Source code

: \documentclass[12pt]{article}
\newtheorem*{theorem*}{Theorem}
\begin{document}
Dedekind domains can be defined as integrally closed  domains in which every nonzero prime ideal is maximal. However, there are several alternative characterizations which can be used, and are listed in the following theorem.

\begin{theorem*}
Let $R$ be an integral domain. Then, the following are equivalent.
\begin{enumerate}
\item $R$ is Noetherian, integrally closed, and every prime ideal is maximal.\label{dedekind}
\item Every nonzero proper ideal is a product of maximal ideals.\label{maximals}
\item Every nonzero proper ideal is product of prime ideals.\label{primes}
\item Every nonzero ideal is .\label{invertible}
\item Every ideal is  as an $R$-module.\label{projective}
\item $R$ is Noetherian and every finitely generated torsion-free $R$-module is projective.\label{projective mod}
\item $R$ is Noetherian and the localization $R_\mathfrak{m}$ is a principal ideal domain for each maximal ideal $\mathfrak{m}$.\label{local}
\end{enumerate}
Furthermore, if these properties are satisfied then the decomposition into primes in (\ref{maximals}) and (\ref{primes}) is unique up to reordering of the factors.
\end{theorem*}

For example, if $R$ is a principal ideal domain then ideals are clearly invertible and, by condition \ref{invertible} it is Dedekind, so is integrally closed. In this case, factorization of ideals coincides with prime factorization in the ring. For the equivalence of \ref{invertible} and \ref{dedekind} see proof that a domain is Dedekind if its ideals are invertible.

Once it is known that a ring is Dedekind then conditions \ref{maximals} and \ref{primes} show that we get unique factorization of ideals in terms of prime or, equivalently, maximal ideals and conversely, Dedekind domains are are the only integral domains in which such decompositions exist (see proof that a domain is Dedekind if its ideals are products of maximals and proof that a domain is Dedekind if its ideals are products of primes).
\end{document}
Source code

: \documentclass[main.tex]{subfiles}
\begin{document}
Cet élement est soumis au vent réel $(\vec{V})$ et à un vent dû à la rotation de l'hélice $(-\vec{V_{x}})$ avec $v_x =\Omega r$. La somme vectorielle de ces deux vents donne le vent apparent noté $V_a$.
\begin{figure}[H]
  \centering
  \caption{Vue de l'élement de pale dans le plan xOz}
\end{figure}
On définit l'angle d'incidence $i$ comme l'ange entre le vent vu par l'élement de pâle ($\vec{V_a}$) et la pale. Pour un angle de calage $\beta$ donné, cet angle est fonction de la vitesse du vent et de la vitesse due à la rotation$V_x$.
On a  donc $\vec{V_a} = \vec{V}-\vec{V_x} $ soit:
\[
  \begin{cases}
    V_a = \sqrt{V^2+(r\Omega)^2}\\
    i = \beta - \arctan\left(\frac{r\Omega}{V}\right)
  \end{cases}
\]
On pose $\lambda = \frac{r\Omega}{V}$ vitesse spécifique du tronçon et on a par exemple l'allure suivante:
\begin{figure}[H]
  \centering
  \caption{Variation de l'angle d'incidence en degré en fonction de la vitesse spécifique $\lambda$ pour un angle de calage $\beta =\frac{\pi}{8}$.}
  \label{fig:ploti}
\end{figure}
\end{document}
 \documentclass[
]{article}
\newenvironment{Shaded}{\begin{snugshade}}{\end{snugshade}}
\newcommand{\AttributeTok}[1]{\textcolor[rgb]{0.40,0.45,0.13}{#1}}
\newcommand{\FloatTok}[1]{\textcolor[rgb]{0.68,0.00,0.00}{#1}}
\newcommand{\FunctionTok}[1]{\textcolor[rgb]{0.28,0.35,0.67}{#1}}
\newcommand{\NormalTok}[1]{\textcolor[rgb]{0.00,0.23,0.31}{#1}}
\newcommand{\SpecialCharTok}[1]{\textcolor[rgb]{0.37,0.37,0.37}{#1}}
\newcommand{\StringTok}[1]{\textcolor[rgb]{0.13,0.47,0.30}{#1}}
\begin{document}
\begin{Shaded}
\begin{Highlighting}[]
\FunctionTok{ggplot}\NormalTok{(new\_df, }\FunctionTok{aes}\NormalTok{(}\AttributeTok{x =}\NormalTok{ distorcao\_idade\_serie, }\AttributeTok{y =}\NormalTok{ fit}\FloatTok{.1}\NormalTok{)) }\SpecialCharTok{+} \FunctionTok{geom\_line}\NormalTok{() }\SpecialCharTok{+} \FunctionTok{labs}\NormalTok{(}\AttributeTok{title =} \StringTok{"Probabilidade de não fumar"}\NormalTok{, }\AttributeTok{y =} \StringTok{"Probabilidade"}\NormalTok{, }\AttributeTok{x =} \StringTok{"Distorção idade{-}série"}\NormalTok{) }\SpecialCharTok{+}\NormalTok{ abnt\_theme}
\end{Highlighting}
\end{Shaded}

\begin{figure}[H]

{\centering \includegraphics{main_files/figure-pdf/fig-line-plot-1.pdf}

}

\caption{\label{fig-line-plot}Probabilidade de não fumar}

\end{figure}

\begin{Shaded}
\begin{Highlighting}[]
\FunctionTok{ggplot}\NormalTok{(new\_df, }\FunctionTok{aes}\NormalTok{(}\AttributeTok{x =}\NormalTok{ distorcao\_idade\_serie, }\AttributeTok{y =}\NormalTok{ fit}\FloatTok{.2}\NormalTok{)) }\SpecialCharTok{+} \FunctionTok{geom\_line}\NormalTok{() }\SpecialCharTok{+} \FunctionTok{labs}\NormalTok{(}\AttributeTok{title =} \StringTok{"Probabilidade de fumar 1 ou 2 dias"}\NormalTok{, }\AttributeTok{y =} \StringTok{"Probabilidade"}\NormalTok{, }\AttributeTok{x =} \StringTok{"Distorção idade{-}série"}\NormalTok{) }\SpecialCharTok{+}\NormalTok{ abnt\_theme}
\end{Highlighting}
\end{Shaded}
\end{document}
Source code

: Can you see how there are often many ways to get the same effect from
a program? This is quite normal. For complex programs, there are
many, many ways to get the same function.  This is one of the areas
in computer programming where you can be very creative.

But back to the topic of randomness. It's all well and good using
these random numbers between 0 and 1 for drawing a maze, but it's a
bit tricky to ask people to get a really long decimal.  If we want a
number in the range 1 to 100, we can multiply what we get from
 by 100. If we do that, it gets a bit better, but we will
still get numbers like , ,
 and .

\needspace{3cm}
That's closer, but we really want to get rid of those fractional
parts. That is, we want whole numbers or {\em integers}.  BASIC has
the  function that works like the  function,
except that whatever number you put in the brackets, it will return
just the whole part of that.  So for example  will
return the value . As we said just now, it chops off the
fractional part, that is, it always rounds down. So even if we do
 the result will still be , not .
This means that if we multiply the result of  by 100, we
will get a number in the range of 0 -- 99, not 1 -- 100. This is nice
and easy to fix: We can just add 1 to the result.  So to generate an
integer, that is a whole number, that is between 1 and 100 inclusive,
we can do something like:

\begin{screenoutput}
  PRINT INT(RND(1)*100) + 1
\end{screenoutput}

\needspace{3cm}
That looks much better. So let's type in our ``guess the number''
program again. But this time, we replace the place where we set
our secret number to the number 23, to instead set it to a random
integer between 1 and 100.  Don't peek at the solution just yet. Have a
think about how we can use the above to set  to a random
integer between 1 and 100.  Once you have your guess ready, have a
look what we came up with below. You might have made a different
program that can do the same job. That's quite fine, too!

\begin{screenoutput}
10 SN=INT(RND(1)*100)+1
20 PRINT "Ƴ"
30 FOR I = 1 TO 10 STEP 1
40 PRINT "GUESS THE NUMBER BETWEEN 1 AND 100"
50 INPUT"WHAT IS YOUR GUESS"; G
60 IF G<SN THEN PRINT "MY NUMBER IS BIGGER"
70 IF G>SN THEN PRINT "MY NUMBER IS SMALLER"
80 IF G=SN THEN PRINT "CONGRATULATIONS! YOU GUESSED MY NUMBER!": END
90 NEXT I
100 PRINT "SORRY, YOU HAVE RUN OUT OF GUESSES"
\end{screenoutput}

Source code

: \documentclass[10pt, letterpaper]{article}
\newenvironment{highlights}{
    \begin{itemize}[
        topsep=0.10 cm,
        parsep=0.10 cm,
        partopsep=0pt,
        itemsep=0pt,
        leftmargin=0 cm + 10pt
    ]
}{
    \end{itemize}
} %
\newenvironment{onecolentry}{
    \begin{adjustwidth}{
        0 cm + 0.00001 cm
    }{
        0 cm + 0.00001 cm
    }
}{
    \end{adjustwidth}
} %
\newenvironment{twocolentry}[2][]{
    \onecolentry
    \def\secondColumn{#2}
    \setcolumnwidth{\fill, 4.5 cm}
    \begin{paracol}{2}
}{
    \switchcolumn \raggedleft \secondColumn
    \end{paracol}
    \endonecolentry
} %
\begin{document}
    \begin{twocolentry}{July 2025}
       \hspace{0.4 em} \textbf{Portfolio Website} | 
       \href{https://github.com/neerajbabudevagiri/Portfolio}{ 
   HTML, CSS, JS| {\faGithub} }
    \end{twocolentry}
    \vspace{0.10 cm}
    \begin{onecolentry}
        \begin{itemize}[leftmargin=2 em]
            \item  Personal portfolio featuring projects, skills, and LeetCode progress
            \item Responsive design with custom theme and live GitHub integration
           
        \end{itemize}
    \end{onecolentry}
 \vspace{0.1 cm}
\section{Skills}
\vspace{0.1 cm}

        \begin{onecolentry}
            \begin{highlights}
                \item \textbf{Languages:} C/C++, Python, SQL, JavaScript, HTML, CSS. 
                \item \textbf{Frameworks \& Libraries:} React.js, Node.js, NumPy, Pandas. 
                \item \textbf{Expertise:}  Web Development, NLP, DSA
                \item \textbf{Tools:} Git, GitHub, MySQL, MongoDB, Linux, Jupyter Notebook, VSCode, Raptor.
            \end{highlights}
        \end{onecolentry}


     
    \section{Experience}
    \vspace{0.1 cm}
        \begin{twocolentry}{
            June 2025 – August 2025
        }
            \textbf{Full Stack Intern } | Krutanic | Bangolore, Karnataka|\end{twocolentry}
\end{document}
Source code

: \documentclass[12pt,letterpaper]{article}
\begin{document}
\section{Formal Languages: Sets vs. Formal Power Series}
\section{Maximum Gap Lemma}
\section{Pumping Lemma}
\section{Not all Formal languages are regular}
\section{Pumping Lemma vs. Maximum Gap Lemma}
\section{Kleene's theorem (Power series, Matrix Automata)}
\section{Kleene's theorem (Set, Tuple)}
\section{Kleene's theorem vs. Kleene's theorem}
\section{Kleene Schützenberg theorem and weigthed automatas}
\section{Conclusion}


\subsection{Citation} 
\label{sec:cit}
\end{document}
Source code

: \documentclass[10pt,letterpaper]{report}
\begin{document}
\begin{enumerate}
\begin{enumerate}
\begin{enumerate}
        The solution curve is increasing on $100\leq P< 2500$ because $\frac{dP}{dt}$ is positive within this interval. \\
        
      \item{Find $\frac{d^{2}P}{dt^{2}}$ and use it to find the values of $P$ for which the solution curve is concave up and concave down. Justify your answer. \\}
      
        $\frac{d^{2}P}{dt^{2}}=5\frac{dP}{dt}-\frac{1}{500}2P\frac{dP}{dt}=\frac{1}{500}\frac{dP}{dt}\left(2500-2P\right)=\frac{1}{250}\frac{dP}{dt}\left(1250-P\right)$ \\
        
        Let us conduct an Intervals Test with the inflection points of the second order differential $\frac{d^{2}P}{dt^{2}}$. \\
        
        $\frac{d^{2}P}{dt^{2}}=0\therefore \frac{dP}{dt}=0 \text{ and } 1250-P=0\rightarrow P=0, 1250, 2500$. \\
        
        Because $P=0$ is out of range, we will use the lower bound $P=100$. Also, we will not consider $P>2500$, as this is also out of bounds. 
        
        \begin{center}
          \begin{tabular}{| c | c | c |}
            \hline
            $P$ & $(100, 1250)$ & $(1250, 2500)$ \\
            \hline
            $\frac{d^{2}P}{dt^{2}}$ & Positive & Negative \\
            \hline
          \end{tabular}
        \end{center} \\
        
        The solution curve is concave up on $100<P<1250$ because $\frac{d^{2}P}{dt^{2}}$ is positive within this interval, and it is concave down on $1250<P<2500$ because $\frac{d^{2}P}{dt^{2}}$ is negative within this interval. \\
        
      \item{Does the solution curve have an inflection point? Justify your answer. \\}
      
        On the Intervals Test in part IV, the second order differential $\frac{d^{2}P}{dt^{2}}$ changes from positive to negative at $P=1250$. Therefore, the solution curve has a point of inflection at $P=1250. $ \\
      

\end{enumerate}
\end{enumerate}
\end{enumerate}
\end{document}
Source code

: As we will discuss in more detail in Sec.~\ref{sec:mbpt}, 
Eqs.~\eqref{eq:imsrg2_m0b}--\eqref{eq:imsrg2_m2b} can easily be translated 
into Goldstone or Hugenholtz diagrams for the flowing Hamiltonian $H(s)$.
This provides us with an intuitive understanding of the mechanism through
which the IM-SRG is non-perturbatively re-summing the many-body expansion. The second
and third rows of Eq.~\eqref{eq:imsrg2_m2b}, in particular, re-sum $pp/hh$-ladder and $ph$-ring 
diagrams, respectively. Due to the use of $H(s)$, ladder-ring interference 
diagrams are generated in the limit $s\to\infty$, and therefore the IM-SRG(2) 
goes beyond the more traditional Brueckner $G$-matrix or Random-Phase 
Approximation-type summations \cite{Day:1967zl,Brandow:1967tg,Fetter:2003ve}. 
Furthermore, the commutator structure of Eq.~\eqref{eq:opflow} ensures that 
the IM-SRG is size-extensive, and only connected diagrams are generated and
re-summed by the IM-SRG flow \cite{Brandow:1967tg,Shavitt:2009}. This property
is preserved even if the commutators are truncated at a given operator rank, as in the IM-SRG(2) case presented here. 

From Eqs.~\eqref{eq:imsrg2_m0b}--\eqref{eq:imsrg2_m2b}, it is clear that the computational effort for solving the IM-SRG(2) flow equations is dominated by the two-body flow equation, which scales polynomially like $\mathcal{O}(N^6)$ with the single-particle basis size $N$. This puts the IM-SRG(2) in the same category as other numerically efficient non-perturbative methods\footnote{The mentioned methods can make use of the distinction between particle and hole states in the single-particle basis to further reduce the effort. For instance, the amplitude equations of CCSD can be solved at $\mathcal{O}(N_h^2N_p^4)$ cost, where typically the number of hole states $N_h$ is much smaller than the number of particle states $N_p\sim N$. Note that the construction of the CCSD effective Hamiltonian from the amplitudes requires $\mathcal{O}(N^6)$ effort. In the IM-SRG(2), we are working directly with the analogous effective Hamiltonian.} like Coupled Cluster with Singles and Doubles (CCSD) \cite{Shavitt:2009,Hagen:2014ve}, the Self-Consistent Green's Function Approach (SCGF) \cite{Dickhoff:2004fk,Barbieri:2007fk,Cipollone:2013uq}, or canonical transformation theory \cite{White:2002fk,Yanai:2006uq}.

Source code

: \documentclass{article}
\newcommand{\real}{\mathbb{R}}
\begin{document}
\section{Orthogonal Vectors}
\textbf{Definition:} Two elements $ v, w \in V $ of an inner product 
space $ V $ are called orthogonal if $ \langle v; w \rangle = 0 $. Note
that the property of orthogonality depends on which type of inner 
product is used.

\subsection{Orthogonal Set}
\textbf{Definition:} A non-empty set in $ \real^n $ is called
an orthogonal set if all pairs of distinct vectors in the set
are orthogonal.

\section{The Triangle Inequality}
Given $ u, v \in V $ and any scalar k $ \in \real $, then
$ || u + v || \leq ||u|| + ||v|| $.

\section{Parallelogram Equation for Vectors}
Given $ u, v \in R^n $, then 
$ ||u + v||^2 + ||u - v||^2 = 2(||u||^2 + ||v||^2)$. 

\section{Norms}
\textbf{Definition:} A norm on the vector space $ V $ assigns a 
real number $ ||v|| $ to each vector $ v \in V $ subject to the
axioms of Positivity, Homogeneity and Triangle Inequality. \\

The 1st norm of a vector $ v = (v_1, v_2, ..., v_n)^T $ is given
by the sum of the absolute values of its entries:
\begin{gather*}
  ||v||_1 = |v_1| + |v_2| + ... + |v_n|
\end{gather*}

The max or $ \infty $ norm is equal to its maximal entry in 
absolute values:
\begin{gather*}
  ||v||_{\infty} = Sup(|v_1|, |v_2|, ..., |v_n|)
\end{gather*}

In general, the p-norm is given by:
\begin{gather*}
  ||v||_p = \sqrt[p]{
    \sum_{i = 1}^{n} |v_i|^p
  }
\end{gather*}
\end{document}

======

- _What to do_: Keeping every character as it is, restate the lines above that run from the line with "live GitHub integration" through the line with "all Formal languages", both included, and nothing else.

- _Exercise response_:
            \item Responsive design with custom theme and live GitHub integration
           
        \end{itemize}
    \end{onecolentry}
 \vspace{0.1 cm}
\section{Skills}
\vspace{0.1 cm}

        \begin{onecolentry}
            \begin{highlights}
                \item \textbf{Languages:} C/C++, Python, SQL, JavaScript, HTML, CSS. 
                \item \textbf{Frameworks \& Libraries:} React.js, Node.js, NumPy, Pandas. 
                \item \textbf{Expertise:}  Web Development, NLP, DSA
                \item \textbf{Tools:} Git, GitHub, MySQL, MongoDB, Linux, Jupyter Notebook, VSCode, Raptor.
            \end{highlights}
        \end{onecolentry}


     
    \section{Experience}
    \vspace{0.1 cm}
        \begin{twocolentry}{
            June 2025 – August 2025
        }
            \textbf{Full Stack Intern } | Krutanic | Bangolore, Karnataka|\end{twocolentry}
\end{document}
Source code

: \documentclass[12pt,letterpaper]{article}
\begin{document}
\section{Formal Languages: Sets vs. Formal Power Series}
\section{Maximum Gap Lemma}
\section{Pumping Lemma}
\section{Not all Formal languages are regular}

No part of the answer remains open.